I spied The Plague, still on the coffee table. I hadn’t picked it up since Vega first arrived. Getting too occupied with other concerns. Through a daring feat of ingenuity, I got the pristine edition into my hands without so much as a stir from Vega.
It had become something of a tradition. Once a year, during the darkest days of winter, I would re-read Camus’s masterwork of relative absurdism. Just to remind myself of how bad things could get. A more empathetic form of Schadenfreude. Taking comparative comfort, rather than immediate joy, from the misfortune of others.
I read in the sounding silence, unconsciously stroking Vega’s hair. A feeling very much like love stirring in me. Protectiveness at the very least. I wasn’t sure she quite got the idea of the collar. Most think it is about ownership which was, admittedly, one of the possibilities.
Though it can also be about trust and connection. Trusting someone literally with your neck, one of the most sensitive and delicate parts of the body. The basis of the phrase ‘stick your neck out.’ There was an element of marking, but it worked both ways. I was hers as much as she was mine. An idea I liked ever more.
As I read, my hand drifted down. Marking the curve of her ear. The angle of her jaw line. riding at her neck, tracing a line around where the solid, warmed metal met her soft skin. A hum exhaled from her as she stirred. Lifting her head from my lap. I wrapped my arms around her, just to let her know I was there. Resisting the urge to kiss her on the cheek. It still felt a bit too intimate for where we were.
“Morning.”
“Indeed it is. At least I think. No windows, you know.”

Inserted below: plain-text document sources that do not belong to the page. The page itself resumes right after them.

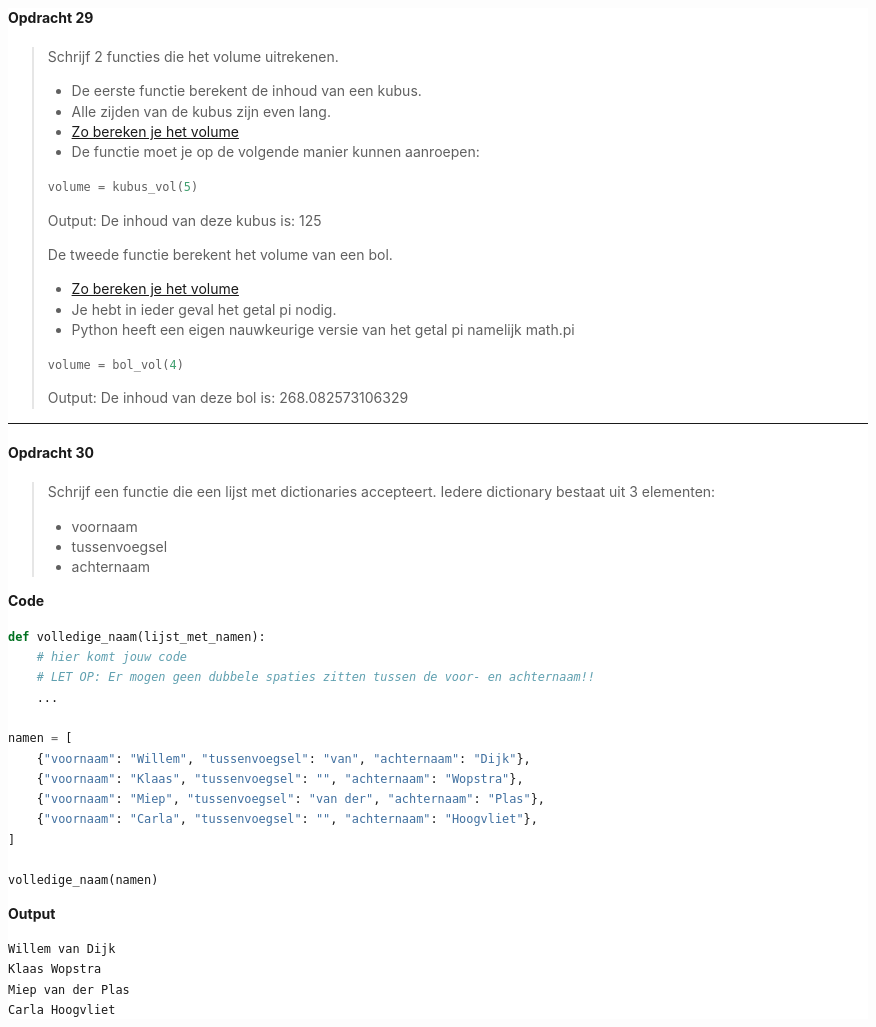 
#### Opdracht 29

> Schrijf 2 functies die het volume uitrekenen.  
> * De eerste functie berekent de inhoud van een kubus.  
> * Alle zijden van de kubus zijn even lang.  
> * [Zo bereken je het volume](https://nl.wikibooks.org/wiki/Wiskunde/Volume)  
> * De functie moet je op de volgende manier kunnen aanroepen:  
>
> ```python
> volume = kubus_vol(5)
> ```
> Output:
> De inhoud van deze kubus is: 125
>
> De tweede functie berekent het volume van een bol.  
> * [Zo bereken je het volume](https://nl.wikibooks.org/wiki/Wiskunde/Volume)  
> * Je hebt in ieder geval het getal pi nodig. 
> * Python heeft een eigen nauwkeurige versie van het getal pi namelijk math.pi
> 
> ```python
> volume = bol_vol(4)
> ```
> Output:
> De inhoud van deze bol is: 268.082573106329 

---

#### Opdracht 30

> Schrijf een functie die een lijst met dictionaries accepteert.
> Iedere dictionary bestaat uit 3 elementen:
> * voornaam
> * tussenvoegsel
> * achternaam

**Code**
```python
def volledige_naam(lijst_met_namen):
    # hier komt jouw code
    # LET OP: Er mogen geen dubbele spaties zitten tussen de voor- en achternaam!!
    ...

namen = [
    {"voornaam": "Willem", "tussenvoegsel": "van", "achternaam": "Dijk"},
    {"voornaam": "Klaas", "tussenvoegsel": "", "achternaam": "Wopstra"},
    {"voornaam": "Miep", "tussenvoegsel": "van der", "achternaam": "Plas"},
    {"voornaam": "Carla", "tussenvoegsel": "", "achternaam": "Hoogvliet"},
]

volledige_naam(namen)
```
**Output**
```python
Willem van Dijk  
Klaas Wopstra  
Miep van der Plas  
Carla Hoogvliet  
```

“I noticed. What time is it anyway?”
The gold hands stood out against the white face. I’d gotten a watch with lines instead of numbers, because I’d been told it was the thing to do. The first and last time I tried to follow a fashion trend.
“Just after six,” I said, checking my watch.
“There’s a six in the morning now?”
“Yes, for a while now,” I laughed, “You sound like someone who could use some coffee.”
“Good guess.”
Working together like Victorian machinists, the steam whistle of the chrome contraption only adding credence, we got the aged espresso machine to cooperate, dispensing two medium mugs of lovely, Italian style beverage. They might not have the best track-record in terms of military allies, but they sure did know their coffee.
“Yummy,” Vega concurred.
We returned to the study, hand in hand. I didn’t usually like the idea of drinks in there but there was a coffee table and it seemed worth-while to try it. It was also best to vacate the kitchen before Matilda got up. She hated it when I hung around while she cooked. At least as far as I could remember.